» **Entries provided**
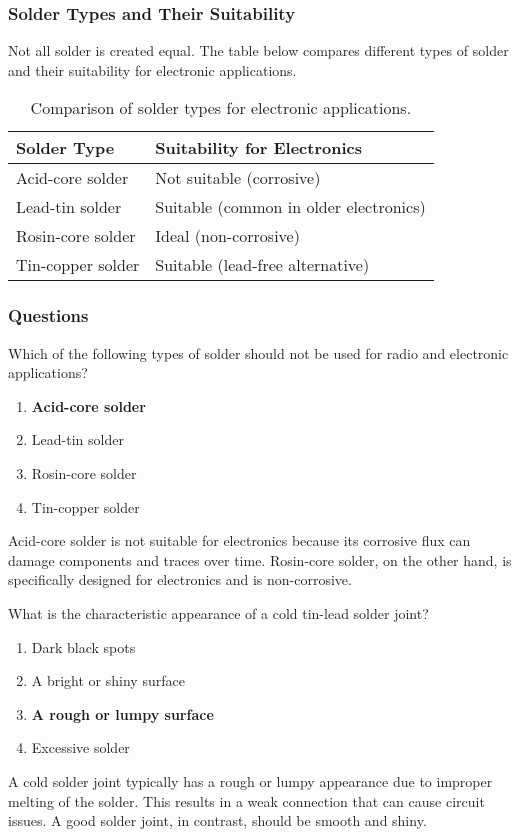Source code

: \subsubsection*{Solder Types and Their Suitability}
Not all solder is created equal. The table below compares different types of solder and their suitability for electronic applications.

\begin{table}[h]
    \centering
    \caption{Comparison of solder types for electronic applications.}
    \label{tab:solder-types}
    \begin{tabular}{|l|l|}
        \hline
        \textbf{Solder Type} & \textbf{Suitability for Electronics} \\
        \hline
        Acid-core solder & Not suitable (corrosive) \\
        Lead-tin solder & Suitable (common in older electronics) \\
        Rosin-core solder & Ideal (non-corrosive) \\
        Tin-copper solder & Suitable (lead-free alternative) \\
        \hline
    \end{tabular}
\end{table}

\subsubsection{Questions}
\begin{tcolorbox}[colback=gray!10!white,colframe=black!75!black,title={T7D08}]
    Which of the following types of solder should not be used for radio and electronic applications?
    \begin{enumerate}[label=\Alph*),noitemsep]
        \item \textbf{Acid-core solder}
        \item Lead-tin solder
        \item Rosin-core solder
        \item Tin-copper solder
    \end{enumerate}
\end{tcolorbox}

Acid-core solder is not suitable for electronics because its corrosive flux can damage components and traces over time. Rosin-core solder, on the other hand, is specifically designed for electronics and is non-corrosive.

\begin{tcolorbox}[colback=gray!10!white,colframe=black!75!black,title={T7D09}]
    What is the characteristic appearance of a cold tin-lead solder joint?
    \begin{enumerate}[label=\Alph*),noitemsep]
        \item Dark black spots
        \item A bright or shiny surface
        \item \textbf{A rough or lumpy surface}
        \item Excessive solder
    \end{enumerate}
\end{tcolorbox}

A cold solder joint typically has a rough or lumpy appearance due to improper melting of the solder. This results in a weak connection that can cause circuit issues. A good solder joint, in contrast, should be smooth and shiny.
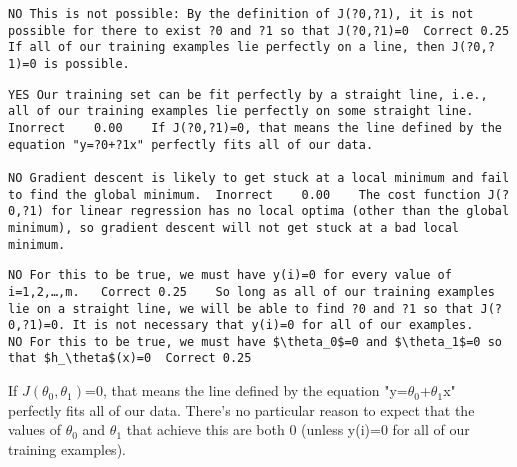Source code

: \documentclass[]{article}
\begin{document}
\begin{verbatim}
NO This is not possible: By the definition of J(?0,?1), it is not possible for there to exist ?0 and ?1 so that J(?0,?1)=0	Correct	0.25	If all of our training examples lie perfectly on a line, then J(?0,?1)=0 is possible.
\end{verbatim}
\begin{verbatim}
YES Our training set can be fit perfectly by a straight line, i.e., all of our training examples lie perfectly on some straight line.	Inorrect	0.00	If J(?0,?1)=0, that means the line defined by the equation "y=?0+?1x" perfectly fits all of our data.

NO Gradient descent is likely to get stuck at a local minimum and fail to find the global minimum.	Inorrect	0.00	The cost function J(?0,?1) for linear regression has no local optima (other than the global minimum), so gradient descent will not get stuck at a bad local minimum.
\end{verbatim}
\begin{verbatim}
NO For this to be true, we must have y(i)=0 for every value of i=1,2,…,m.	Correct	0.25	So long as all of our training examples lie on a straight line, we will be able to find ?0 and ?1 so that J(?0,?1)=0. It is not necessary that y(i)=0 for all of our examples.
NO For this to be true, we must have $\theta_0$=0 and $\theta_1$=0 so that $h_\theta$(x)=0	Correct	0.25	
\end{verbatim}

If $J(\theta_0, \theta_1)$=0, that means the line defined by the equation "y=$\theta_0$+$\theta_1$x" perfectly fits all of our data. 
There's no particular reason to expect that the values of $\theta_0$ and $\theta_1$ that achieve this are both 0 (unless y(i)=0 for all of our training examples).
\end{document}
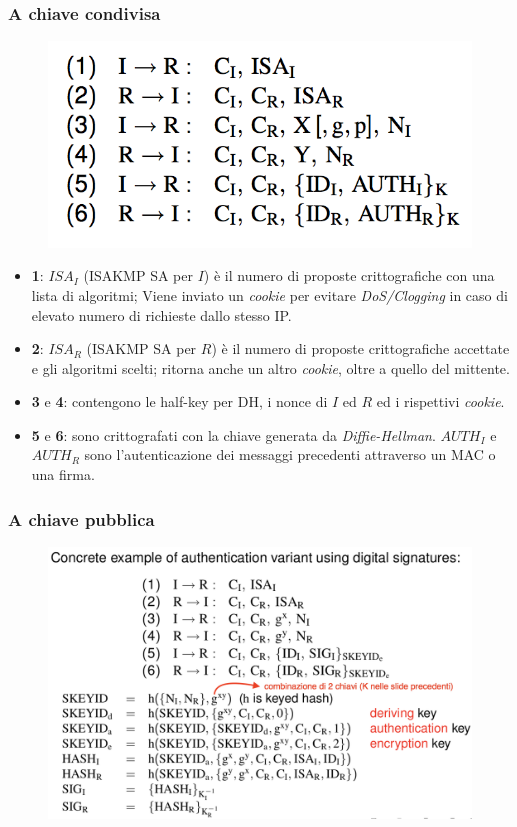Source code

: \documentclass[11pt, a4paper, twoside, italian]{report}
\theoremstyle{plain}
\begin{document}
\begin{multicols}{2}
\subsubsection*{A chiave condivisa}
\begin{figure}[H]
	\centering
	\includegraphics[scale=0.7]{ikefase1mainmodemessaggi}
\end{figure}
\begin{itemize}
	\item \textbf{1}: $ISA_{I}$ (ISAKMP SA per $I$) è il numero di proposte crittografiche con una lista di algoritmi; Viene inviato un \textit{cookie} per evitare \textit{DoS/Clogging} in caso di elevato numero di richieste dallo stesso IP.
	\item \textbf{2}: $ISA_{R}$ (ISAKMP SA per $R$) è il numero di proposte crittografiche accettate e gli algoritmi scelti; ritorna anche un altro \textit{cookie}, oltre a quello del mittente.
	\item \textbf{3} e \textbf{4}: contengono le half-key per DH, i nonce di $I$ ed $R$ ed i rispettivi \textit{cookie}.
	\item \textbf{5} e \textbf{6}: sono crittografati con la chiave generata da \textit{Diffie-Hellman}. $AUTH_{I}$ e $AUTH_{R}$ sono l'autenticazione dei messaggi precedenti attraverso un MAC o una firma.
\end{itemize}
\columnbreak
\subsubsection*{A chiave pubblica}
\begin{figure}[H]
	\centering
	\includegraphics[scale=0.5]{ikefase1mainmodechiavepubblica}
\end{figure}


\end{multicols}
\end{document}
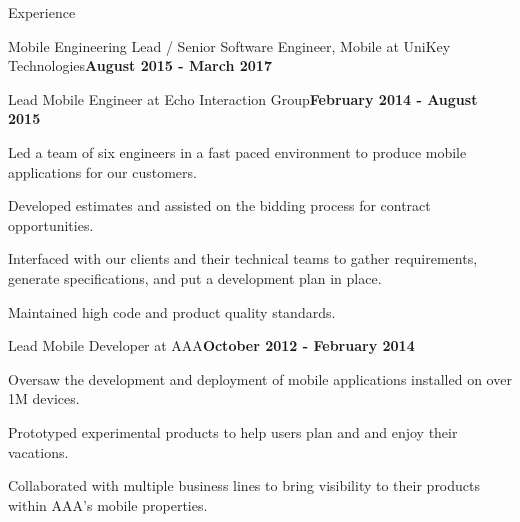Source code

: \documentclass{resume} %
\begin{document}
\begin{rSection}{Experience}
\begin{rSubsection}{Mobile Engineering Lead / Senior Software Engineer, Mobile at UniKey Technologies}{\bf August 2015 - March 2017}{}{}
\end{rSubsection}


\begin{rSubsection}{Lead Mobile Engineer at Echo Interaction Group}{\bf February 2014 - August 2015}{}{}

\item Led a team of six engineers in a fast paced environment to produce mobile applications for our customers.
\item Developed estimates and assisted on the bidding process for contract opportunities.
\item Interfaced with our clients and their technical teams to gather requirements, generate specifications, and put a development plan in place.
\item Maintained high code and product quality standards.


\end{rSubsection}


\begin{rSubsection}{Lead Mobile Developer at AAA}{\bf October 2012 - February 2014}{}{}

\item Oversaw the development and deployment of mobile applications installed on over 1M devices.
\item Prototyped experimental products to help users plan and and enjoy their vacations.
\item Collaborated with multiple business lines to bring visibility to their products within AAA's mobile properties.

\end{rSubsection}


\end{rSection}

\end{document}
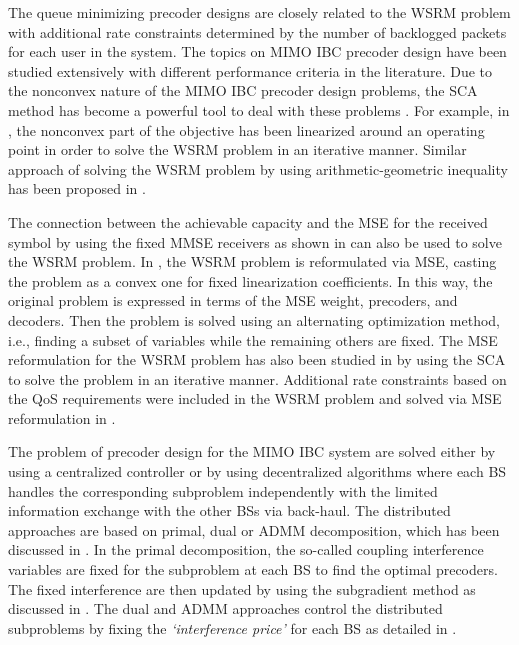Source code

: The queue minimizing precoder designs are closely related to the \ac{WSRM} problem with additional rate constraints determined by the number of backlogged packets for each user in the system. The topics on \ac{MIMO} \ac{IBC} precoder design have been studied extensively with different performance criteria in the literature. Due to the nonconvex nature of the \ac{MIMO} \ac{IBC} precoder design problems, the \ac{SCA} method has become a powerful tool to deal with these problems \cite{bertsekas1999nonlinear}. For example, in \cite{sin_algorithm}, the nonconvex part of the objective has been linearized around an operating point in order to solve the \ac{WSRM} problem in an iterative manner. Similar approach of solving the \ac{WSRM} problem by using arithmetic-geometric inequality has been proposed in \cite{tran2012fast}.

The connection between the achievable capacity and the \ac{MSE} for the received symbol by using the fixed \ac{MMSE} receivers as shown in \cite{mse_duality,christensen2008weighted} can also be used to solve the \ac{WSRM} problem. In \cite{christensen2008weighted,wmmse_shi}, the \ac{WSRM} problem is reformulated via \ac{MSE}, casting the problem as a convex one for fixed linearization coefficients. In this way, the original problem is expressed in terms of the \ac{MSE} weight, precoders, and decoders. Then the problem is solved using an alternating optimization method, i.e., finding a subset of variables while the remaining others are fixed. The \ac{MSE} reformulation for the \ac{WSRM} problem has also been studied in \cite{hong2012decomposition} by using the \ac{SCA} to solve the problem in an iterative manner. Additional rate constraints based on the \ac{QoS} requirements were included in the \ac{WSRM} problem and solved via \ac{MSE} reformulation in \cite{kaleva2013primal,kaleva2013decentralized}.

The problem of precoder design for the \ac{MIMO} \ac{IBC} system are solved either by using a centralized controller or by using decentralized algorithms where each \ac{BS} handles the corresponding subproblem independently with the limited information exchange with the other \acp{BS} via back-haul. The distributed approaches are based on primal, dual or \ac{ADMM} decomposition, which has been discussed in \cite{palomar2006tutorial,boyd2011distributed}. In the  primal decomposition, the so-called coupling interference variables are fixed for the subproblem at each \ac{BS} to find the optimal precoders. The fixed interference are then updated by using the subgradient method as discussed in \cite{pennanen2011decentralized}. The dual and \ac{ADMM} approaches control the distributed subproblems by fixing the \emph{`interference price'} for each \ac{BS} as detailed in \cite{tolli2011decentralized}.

---

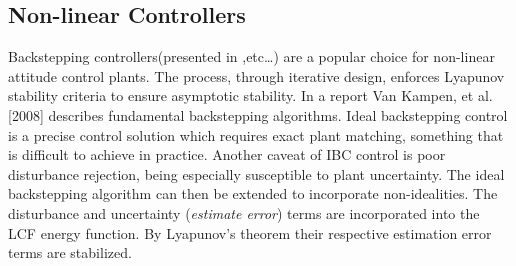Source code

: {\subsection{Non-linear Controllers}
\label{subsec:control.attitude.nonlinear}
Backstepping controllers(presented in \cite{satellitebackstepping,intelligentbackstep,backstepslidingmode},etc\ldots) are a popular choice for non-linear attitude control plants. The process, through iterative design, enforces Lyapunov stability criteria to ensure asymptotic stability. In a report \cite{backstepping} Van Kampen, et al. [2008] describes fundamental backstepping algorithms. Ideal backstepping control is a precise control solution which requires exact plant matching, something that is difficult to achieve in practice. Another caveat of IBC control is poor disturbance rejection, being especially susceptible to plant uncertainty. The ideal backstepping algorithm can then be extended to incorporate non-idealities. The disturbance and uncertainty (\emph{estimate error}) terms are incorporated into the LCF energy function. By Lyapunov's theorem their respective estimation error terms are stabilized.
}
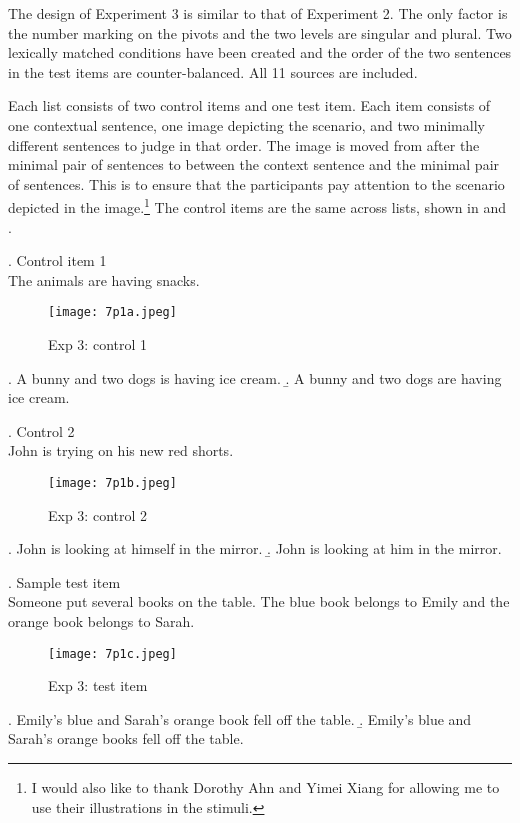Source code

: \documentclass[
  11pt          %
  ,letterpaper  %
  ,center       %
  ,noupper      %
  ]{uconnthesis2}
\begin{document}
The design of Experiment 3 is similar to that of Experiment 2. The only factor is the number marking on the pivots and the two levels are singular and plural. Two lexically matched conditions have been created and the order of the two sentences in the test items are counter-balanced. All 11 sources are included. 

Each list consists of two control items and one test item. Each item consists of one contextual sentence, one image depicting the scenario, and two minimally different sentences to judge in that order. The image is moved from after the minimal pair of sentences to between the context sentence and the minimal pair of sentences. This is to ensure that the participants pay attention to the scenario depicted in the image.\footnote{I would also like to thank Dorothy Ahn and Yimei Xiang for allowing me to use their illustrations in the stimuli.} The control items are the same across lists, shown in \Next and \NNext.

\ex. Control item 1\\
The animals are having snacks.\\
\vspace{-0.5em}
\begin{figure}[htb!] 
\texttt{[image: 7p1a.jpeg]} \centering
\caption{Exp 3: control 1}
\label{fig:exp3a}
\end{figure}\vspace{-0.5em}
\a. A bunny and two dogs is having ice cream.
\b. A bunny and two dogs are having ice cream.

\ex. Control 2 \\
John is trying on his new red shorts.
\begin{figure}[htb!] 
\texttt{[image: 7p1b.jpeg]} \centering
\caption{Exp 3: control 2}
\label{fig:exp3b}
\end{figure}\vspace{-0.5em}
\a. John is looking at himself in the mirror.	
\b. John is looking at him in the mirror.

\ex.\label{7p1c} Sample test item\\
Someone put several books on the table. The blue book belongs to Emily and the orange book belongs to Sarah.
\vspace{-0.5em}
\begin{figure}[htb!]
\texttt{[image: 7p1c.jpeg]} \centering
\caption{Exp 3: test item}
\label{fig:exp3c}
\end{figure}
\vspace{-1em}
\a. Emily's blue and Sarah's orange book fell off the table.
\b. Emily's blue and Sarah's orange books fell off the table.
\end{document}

---

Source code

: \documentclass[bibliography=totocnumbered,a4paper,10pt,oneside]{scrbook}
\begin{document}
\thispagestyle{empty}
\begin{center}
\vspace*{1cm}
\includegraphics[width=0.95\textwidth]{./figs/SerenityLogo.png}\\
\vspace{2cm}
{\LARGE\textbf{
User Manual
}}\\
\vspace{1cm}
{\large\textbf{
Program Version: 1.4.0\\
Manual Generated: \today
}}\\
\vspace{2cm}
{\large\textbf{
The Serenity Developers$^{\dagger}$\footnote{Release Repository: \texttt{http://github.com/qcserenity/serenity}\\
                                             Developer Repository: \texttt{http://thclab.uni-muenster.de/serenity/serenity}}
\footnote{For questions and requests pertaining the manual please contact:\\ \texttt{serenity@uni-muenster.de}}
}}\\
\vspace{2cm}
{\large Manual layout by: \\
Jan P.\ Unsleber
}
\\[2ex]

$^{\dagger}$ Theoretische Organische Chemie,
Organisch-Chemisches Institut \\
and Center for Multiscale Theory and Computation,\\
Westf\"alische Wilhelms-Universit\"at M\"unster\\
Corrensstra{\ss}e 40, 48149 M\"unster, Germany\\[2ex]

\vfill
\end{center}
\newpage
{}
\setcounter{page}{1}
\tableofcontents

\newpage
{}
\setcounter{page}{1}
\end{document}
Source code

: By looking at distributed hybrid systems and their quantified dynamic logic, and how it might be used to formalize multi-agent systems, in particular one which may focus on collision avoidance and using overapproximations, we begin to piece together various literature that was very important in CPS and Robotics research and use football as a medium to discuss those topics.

» **Try it**
Read through the records above and copy the lines that contain "colback".

» **Answer box**
\begin{tcolorbox}[colback=gray!10!white,colframe=black!75!black,title={T7D08}]
\begin{tcolorbox}[colback=gray!10!white,colframe=black!75!black,title={T7D09}]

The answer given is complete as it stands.